Poucos dias depois, a polícia prendeu o real suspeito do crime, Igor Martins Pinheiro, 22, um jovem branco que possui 28 anotações criminais, sendo 14 por furtos a bicicleta.

Em sua decisão, em acordo com manifestação do Ministério Público, Loewenkron afirmou que o casal não agiu com dolo, elemento necessário para a configuração do crime de calúnia.

“Faltou o elemento constitutivo do tipo ‘falsamente’ para configuração de calúnia, vez que a semelhança da bicicleta, do cadeado, o local e o lapsto temporal entre os eventos levaram os indiciados a acreditar que poderiam estar diante da bicicleta de propriedade da indiciada”, escreveu o juiz.

O magistrado disse que não se afasta a “possibilidade de descuido” por parte do casal na abordagem de Matheus, e afirmou que eles ainda podem ser responsabilizados na esfera civil pela “acusação imprudente”.

“Todavia, na seara criminal, o fato demonstra-se atípico, diante da ausência do tipo penal na modalidade culposa”, escreveu.

O furto ocorreu no dia 12 de junho, em frente a um shopping no Leblon. Matheus esperava a namorada em frente ao local com sua própria bicicleta elétrica quando foi abordado por Mariana e Tomás, que são brancos.

O instrutor de surfe afirma ter tentado provar que a bicicleta era dele, com fotos antigas e a chave do cadeado. O casal só recuou depois de não ter conseguido abrir o cadeado da bicicleta com a chave que tinha. Tomás então pede desculpas diversas vezes e alega que “não estava acusando, só estava perguntando”.

“São coisas que encabulam o racista. Eles não conseguem entender como você está ali sem ter roubado dele, não importa o quanto você prove”, escreveu Matheus nas redes sociais. “Ela não tem ideia de quem levou sua bicicleta, mas a primeira coisa que vem à sua cabeça é que algum neguinho levou.”

Uma semana após o caso, o jovem passou de vítima a investigado na delegacia do Leblon. Descobriu-se que a sua bicicleta, que havia comprado pela internet, era produto de outro furto.

A iniciativa de iniciar uma apuração contra ele pelo crime de receptação, porém, gerou críticas sobre uma suposta recriminalização do jovem. Para advogados consultados pela Folha, abrir uma investigação em um contexto como esse de fato é incomum.

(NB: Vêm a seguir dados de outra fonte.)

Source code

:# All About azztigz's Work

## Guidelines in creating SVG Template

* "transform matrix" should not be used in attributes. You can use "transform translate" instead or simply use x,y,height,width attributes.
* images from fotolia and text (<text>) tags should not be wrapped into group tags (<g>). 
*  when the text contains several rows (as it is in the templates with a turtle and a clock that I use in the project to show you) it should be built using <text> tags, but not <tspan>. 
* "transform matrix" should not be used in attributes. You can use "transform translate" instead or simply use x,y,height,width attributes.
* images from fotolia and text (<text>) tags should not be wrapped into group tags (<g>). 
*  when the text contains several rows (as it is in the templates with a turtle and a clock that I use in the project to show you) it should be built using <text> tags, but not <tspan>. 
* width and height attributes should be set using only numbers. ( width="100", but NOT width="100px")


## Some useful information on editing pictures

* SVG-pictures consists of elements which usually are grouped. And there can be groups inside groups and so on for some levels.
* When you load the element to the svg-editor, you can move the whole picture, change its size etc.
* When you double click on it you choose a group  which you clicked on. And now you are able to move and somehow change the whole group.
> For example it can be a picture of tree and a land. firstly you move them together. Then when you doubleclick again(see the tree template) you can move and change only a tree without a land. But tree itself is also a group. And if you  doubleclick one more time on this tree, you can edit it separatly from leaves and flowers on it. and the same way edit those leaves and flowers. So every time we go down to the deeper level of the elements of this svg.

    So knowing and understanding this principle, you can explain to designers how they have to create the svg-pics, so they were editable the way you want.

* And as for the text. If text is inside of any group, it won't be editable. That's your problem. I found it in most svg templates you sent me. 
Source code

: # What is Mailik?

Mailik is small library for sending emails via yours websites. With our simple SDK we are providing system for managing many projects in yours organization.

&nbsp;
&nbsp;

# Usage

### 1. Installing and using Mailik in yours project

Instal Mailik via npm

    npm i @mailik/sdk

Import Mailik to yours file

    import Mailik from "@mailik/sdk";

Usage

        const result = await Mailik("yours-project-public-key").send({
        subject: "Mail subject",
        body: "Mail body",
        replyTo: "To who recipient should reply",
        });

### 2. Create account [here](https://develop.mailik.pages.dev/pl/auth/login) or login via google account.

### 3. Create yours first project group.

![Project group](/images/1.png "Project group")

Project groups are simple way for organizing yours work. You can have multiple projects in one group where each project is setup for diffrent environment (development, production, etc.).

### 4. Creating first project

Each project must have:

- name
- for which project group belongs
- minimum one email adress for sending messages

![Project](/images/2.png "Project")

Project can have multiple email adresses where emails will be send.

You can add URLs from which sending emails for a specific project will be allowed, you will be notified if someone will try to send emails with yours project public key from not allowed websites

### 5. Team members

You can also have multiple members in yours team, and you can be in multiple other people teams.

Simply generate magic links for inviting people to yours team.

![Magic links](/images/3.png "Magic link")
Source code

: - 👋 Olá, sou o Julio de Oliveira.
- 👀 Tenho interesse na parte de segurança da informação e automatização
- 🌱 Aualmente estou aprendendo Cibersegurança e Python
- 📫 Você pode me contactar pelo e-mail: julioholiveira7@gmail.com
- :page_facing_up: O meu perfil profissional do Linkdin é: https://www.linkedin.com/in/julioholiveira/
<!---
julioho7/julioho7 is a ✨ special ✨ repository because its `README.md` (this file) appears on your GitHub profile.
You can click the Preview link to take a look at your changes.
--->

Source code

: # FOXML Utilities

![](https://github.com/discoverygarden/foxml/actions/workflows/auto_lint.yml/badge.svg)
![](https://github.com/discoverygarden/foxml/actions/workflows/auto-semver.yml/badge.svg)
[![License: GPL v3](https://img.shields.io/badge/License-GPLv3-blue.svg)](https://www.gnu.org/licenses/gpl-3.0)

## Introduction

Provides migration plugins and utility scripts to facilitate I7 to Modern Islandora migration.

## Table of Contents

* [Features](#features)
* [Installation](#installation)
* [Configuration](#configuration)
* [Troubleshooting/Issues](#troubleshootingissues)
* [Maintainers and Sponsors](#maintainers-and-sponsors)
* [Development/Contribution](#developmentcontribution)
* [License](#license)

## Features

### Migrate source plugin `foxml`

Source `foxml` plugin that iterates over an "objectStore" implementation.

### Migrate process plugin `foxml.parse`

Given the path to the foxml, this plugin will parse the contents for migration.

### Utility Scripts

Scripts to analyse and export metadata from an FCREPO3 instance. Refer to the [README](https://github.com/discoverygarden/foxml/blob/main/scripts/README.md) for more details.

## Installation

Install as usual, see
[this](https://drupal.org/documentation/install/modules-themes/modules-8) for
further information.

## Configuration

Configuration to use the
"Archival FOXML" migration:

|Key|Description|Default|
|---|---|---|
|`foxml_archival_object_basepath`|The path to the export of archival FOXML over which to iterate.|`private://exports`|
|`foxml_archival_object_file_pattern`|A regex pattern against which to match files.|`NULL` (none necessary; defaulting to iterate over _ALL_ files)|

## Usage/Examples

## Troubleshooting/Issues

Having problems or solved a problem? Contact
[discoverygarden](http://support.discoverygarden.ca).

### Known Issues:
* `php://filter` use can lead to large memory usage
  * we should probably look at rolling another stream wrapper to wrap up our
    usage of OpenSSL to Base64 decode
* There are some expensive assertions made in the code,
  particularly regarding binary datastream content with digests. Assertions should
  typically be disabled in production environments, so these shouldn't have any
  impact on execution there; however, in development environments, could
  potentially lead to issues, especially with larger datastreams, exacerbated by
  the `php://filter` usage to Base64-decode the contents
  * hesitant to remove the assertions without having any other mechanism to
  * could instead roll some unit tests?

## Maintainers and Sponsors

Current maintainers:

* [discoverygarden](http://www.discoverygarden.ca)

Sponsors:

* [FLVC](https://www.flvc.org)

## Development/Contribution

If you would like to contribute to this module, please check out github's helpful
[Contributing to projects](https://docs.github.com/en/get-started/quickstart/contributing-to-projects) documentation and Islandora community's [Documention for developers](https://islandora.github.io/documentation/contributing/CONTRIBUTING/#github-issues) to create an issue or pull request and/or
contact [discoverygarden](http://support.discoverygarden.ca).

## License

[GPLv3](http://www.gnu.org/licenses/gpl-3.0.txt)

“Causa estranheza esse tipo de investigação [por receptação], desconheço outros casos nesse sentido. Talvez pela repercussão midiática”, diz Thiago Minagé, presidente da Abracrim-RJ (Associação Brasileira dos Advogados Criminalistas).

“Se [o comprador] não sabe que é produto de crime, não há como caracterizar receptação, salvo se as condições de aquisição forem absurdamente desproporcionais. E mesmo assim é importante não confundir um ‘negócio vantajoso’ com receptação”, ele afirma.